Being the market leader, Medtronic invested significant money in product development, but then newer, smaller, nimbler competitors would beat them at launching similar, slightly more advanced versions. Instead of Medtronic launching the product anyways, they’d delay the launch to re-scope the project to make it more competitive.

But they didn’t just have a few meetings, do some more development, and then release; they’d never actually launch. It got so bad that even though they spent a ton of money on innovation and research, Scott D. Anthony writes, “[Medtronic] launched no substantial new products in its pacemaker line for almost a decade.”

Their 70% market share dropped to 30%.


In big cities, often at the end of the day, you’ll hear a colleague say, “I can’t have this meeting now, I need to catch my train.” And just like that, a train schedule dictates important plans and decisions.

So Medtronic implemented their own “train schedule”.

Medtronic forced the new product division to stick to a schedule they planned out years ahead of time: launches would be on these dates, development has this strict window, etc. No arguments.

Medtronic didn’t know what they would launch each time, but now they knew when. If you had a new feature or idea, the train was leaving with or without you. Soon they got back their momentum of launching new ideas and climbed back to 60% market share.

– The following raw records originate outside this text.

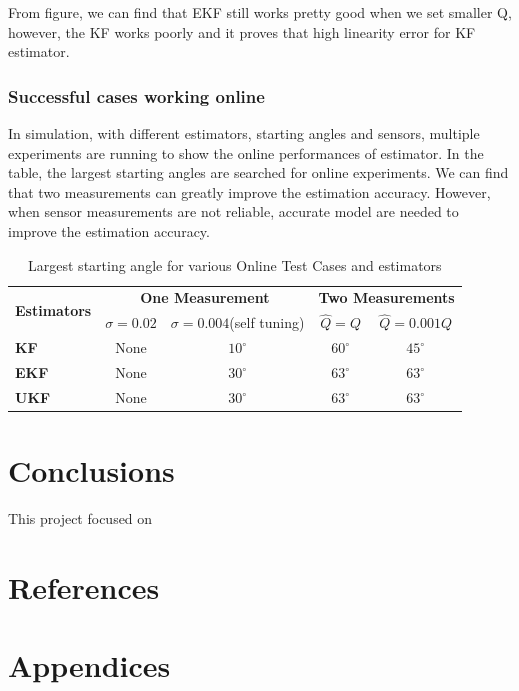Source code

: \documentclass{article}
\begin{document}
From figure, we can find that EKF still works pretty good when we set smaller Q, however, the KF works poorly and it proves that high linearity error for KF estimator.
\subsubsection{Successful cases working online}
In simulation, with different estimators, starting angles and sensors, multiple experiments are running to show the online performances of estimator. In the table, the largest starting angles are searched for online experiments. We can find that two measurements can greatly improve the estimation accuracy. However, when sensor measurements are not reliable, accurate model are needed to improve the estimation accuracy.
\begin{table}[h!]
	\centering
	\renewcommand{\arraystretch}{1.5}
	\begin{tabular}{ |l |c  |c |c | c|}
		\hline
		\multirow{2}{*}{\textbf{Estimators}} & \multicolumn{2}{|c|}{\textbf{One Measurement}} & \multicolumn{2}{|c|}{\textbf{Two Measurements}} \\ \cline{2-5}
		& $\sigma = 0.02$ & $\sigma=0.004$(self tuning) & $\hat{Q} = Q$ & $\hat{Q} = 0.001Q$ \\ \hline
		\textbf{KF} & None & $10^\circ{}$ & $60^\circ{}$ & $45^\circ{}$ \\ \hline
		\textbf{EKF} & None & $30^\circ{}$ & $63^\circ{}$ & $63^\circ{}$ \\ \hline
		\textbf{UKF} & None & $30^\circ{}$ & $63^\circ{}$ & $63^\circ{}$ \\ \hline
	\end{tabular}
	\caption{Largest starting angle for various Online Test Cases and estimators}
	\label{table:offlinecases}
\end{table}


\section{Conclusions}
This project focused on 

\section{References}

{}


\pagebreak
\section{Appendices}
\end{document}
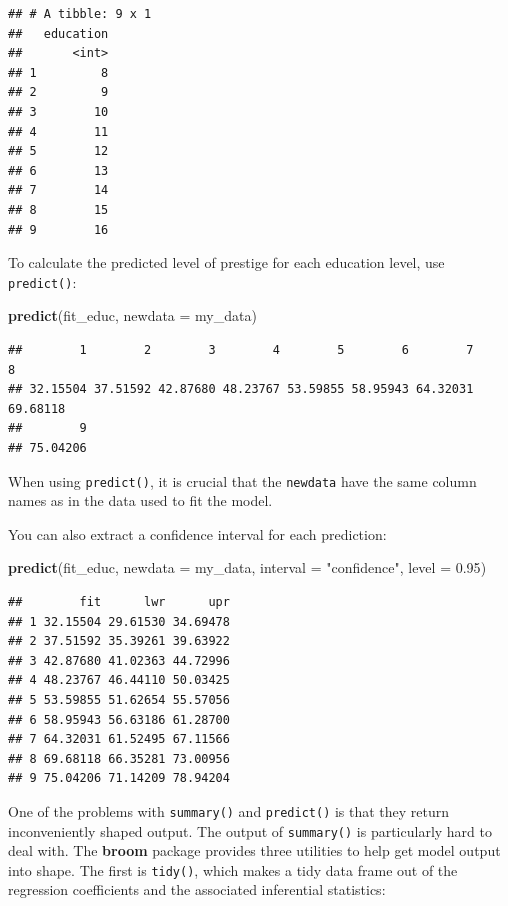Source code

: \documentclass[12pt,oneside,openany]{book}
\newenvironment{Shaded}{\begin{snugshade}}{\end{snugshade}}
\newcommand{\KeywordTok}[1]{\textcolor[rgb]{0.13,0.29,0.53}{\textbf{#1}}}
\newcommand{\DataTypeTok}[1]{\textcolor[rgb]{0.13,0.29,0.53}{#1}}
\newcommand{\FloatTok}[1]{\textcolor[rgb]{0.00,0.00,0.81}{#1}}
\newcommand{\StringTok}[1]{\textcolor[rgb]{0.31,0.60,0.02}{#1}}
\newcommand{\NormalTok}[1]{#1}
\begin{document}
\begin{verbatim}
## # A tibble: 9 x 1
##   education
##       <int>
## 1         8
## 2         9
## 3        10
## 4        11
## 5        12
## 6        13
## 7        14
## 8        15
## 9        16
\end{verbatim}

To calculate the predicted level of prestige for each education level,
use \texttt{predict()}:

\begin{Shaded}
\begin{Highlighting}[]
\KeywordTok{predict}\NormalTok{(fit_educ, }\DataTypeTok{newdata =}\NormalTok{ my_data)}
\end{Highlighting}
\end{Shaded}

\begin{verbatim}
##        1        2        3        4        5        6        7        8 
## 32.15504 37.51592 42.87680 48.23767 53.59855 58.95943 64.32031 69.68118 
##        9 
## 75.04206
\end{verbatim}

When using \texttt{predict()}, it is crucial that the \texttt{newdata}
have the same column names as in the data used to fit the model.

You can also extract a confidence interval for each prediction:

\begin{Shaded}
\begin{Highlighting}[]
\KeywordTok{predict}\NormalTok{(fit_educ,}
        \DataTypeTok{newdata =}\NormalTok{ my_data,}
        \DataTypeTok{interval =} \StringTok{"confidence"}\NormalTok{,}
        \DataTypeTok{level =} \FloatTok{0.95}\NormalTok{)}
\end{Highlighting}
\end{Shaded}

\begin{verbatim}
##        fit      lwr      upr
## 1 32.15504 29.61530 34.69478
## 2 37.51592 35.39261 39.63922
## 3 42.87680 41.02363 44.72996
## 4 48.23767 46.44110 50.03425
## 5 53.59855 51.62654 55.57056
## 6 58.95943 56.63186 61.28700
## 7 64.32031 61.52495 67.11566
## 8 69.68118 66.35281 73.00956
## 9 75.04206 71.14209 78.94204
\end{verbatim}

One of the problems with \texttt{summary()} and \texttt{predict()} is
that they return inconveniently shaped output. The output of
\texttt{summary()} is particularly hard to deal with. The \textbf{broom}
package provides three utilities to help get model output into shape.
The first is \texttt{tidy()}, which makes a tidy data frame out of the
regression coefficients and the associated inferential statistics:
\end{document}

Right after we launched Worthio, a well funded company with similar ideas coincidentally came out the same week. Worthio still seemed like a good idea and simpler, but now our competitor was getting all the press. So instead of launching improvements to the product, I was indecisively figuring out how to 1-up the other player and held off new development until I was more sure. Before you knew it, Worthio was stagnant, and we got distracted with other things.

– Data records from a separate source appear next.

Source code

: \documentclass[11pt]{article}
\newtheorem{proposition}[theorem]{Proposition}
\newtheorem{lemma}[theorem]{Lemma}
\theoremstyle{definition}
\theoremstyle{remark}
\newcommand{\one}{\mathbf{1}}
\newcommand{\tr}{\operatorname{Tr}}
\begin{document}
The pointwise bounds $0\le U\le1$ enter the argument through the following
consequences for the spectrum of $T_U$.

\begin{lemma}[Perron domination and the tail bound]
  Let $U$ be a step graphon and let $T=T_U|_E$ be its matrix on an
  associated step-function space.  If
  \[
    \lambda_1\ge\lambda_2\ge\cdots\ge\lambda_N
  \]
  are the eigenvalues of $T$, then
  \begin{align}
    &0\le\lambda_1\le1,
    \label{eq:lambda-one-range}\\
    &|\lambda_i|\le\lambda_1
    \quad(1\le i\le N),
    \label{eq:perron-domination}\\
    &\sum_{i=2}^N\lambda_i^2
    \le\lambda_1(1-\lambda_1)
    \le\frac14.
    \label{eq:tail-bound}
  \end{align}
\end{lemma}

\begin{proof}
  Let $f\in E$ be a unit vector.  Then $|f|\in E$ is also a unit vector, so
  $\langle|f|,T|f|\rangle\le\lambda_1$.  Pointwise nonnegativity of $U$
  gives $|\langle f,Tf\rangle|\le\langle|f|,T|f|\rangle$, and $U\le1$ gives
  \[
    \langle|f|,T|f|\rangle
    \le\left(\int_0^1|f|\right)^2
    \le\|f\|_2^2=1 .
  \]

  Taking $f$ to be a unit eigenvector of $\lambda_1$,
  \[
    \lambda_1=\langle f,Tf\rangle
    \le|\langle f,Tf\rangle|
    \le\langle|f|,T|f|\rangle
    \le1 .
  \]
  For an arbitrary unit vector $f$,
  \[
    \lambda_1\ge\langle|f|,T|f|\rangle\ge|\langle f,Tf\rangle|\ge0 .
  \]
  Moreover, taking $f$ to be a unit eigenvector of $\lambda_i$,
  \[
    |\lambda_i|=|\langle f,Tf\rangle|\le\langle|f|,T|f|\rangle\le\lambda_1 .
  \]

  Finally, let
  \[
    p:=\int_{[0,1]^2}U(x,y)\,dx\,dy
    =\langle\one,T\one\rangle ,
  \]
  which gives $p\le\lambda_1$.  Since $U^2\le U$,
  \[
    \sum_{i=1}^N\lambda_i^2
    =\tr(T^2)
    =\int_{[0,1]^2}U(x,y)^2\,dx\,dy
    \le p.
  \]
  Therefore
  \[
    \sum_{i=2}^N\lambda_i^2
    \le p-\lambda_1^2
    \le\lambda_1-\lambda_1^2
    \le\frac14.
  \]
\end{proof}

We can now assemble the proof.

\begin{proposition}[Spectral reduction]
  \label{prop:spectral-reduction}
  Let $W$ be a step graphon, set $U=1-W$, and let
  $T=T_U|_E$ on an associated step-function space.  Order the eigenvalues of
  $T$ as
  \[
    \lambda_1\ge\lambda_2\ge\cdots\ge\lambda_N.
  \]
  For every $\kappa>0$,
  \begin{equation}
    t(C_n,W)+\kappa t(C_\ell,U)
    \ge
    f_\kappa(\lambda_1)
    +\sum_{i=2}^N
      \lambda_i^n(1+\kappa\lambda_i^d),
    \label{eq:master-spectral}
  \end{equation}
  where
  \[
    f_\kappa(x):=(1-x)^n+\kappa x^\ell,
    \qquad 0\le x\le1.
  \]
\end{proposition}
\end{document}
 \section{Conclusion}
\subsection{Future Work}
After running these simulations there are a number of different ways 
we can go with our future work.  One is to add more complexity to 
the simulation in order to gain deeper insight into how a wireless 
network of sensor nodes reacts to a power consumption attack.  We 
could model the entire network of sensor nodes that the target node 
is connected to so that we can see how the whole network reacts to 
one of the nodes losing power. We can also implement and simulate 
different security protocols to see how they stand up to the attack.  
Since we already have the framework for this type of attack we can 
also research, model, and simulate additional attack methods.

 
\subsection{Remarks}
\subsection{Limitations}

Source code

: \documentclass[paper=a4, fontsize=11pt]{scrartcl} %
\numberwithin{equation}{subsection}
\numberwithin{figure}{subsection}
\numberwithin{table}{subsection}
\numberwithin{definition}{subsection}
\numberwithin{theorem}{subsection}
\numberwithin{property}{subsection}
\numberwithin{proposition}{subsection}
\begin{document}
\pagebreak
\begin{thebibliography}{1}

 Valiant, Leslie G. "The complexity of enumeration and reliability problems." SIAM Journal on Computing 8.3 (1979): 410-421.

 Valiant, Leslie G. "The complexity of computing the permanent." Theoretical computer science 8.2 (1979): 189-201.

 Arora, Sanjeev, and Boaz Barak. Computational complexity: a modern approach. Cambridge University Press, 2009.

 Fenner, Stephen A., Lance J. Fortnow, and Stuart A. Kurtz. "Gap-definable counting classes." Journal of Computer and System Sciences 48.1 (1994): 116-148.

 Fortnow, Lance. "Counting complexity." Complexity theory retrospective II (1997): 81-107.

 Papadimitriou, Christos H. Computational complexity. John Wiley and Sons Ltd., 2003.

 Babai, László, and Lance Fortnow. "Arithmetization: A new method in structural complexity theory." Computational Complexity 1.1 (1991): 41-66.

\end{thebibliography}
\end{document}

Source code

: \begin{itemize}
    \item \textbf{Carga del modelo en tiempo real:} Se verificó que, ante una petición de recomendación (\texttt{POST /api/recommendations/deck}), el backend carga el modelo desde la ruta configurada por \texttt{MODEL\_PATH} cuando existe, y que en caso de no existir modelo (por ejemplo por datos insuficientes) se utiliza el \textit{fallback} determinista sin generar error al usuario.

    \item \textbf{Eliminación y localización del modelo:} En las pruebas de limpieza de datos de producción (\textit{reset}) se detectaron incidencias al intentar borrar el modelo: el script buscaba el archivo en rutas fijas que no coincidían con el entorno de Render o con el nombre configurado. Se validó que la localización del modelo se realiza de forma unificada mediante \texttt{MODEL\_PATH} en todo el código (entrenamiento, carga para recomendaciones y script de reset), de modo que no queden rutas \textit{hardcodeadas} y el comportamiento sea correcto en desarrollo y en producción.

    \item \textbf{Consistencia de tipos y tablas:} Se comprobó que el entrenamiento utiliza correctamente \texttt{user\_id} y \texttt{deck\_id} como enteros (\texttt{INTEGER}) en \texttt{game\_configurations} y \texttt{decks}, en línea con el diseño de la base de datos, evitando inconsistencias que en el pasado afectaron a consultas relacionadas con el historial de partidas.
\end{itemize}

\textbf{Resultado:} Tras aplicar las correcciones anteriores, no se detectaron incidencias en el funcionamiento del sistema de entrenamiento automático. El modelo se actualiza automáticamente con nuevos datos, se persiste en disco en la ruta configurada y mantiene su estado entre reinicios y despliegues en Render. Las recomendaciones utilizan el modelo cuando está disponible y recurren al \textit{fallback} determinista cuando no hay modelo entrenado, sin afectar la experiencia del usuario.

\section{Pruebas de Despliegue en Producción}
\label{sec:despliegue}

But with Draft, my current project to help people write better, I immediately committed to my own train schedule.

Every 2-3 weeks a new release gets announced. Though I’m constantly deploying improvements, every few weeks I mark an event with a blog post, Tweets, in-app messaging, and an email newsletter about what’s new. And I’ve kept this commitment ever since I launched Draft over a year ago.

I’ve grabbed a lot of people’s attention simply from the product’s pace:

The schedule helps me deal with the inevitable bumps. Of course there’s a new well funded competitor. Of course someone else is getting all the press this week. Of course revenue one week doesn’t look so hot. It doesn’t matter. Because I keep showing up anyways to get a few new ideas out there every 2-3 weeks. Eventually I get through the rough spots and people notice. Draft, unlike Worthio, keeps growing in popularity and recurring revenue.

My schedule also helps eliminate complexity. I have to constantly ask, “This feature will take me another 2 weeks to get done and my release date is in two days?” It gets cut or scoped down into something that can get released. It forces me to use Pareto’s principle and find the 20% with most of the impact. Besides, it will be that much better in 3 weeks when I also release the improved version.

I don’t just apply this to running a business. It works great for writing projects and blogging. I give myself hard schedules. All of a sudden my mind comes up with new blog post ideas or simplifies an article, when I realize it’s due tomorrow.

So give yourself a “train schedule” to constrain your work. Create a regular routine of publishing your writing, or releasing new ideas, and stick to it for years. Eventually you’ll have the momentum to overcome things you need to overcome. You don’t realize how important momentum is until you’ve lost it.